Work request -> So long as no pictures are carried over, output the records below exactly.

---------- Listed entries

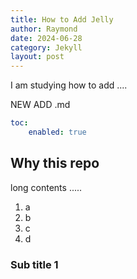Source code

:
 ```yaml
---
title: How to Add Jelly
author: Raymond
date: 2024-06-28
category: Jekyll
layout: post
---
```


I am studying how to add ....

NEW ADD .md

```yaml
toc:
    enabled: true
```

Why this repo
-------------

long contents .....

1. a
2. b
3. c
4. d

### Sub title 1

--------------------

Task result ->
Source code

:
 ```yaml
---
title: How to Add Jelly
author: Raymond
date: 2024-06-28
category: Jekyll
layout: post
---
```


I am studying how to add ....

NEW ADD .md

```yaml
toc:
    enabled: true
```

Why this repo
-------------

long contents .....

1. a
2. b
3. c
4. d

### Sub title 1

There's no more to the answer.